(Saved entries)
▼
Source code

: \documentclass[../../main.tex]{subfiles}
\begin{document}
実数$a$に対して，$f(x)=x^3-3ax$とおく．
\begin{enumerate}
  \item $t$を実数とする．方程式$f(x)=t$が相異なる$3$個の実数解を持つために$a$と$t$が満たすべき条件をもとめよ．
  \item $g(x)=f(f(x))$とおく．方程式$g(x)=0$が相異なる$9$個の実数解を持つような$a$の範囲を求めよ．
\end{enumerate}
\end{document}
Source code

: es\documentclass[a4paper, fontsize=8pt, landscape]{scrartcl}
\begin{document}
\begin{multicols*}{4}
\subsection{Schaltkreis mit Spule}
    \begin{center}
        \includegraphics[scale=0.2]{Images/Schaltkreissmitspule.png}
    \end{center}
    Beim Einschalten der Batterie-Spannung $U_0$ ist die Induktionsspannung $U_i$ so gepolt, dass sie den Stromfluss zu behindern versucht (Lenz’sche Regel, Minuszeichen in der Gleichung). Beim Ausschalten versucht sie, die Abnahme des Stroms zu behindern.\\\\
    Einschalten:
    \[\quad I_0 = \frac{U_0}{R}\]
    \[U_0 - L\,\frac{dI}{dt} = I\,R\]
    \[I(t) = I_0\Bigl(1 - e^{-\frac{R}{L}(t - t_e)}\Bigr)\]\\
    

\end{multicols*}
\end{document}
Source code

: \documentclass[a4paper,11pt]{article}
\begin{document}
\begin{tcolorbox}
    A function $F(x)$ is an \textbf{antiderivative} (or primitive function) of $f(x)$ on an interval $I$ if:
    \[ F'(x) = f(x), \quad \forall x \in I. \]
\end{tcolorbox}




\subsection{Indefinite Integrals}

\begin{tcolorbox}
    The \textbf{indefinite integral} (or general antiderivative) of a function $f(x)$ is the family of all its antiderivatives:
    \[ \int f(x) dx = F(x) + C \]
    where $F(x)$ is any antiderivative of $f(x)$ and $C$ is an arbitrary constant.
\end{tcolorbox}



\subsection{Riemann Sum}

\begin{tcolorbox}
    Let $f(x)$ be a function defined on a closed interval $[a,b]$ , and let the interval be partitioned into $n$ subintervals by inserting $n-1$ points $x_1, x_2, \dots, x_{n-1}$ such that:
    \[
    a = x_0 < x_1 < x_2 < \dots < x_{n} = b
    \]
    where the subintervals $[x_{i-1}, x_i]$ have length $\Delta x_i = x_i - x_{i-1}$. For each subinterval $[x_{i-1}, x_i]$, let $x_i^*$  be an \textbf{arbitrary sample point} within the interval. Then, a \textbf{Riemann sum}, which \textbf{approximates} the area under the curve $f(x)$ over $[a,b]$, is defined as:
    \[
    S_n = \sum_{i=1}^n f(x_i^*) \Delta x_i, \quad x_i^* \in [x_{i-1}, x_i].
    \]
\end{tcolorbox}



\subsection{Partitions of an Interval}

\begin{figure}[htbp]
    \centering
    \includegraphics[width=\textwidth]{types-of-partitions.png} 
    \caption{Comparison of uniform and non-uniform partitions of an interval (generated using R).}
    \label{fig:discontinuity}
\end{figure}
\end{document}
▲
Assigned task:
Each line from the one with "where the subintervals" through the end of the entries above must be set down exactly, both end lines included, and no other line may appear.

Your solution:
    where the subintervals $[x_{i-1}, x_i]$ have length $\Delta x_i = x_i - x_{i-1}$. For each subinterval $[x_{i-1}, x_i]$, let $x_i^*$  be an \textbf{arbitrary sample point} within the interval. Then, a \textbf{Riemann sum}, which \textbf{approximates} the area under the curve $f(x)$ over $[a,b]$, is defined as:
    \[
    S_n = \sum_{i=1}^n f(x_i^*) \Delta x_i, \quad x_i^* \in [x_{i-1}, x_i].
    \]
\end{tcolorbox}



\subsection{Partitions of an Interval}

\begin{figure}[htbp]
    \centering
    \includegraphics[width=\textwidth]{types-of-partitions.png} 
    \caption{Comparison of uniform and non-uniform partitions of an interval (generated using R).}
    \label{fig:discontinuity}
\end{figure}
\end{document}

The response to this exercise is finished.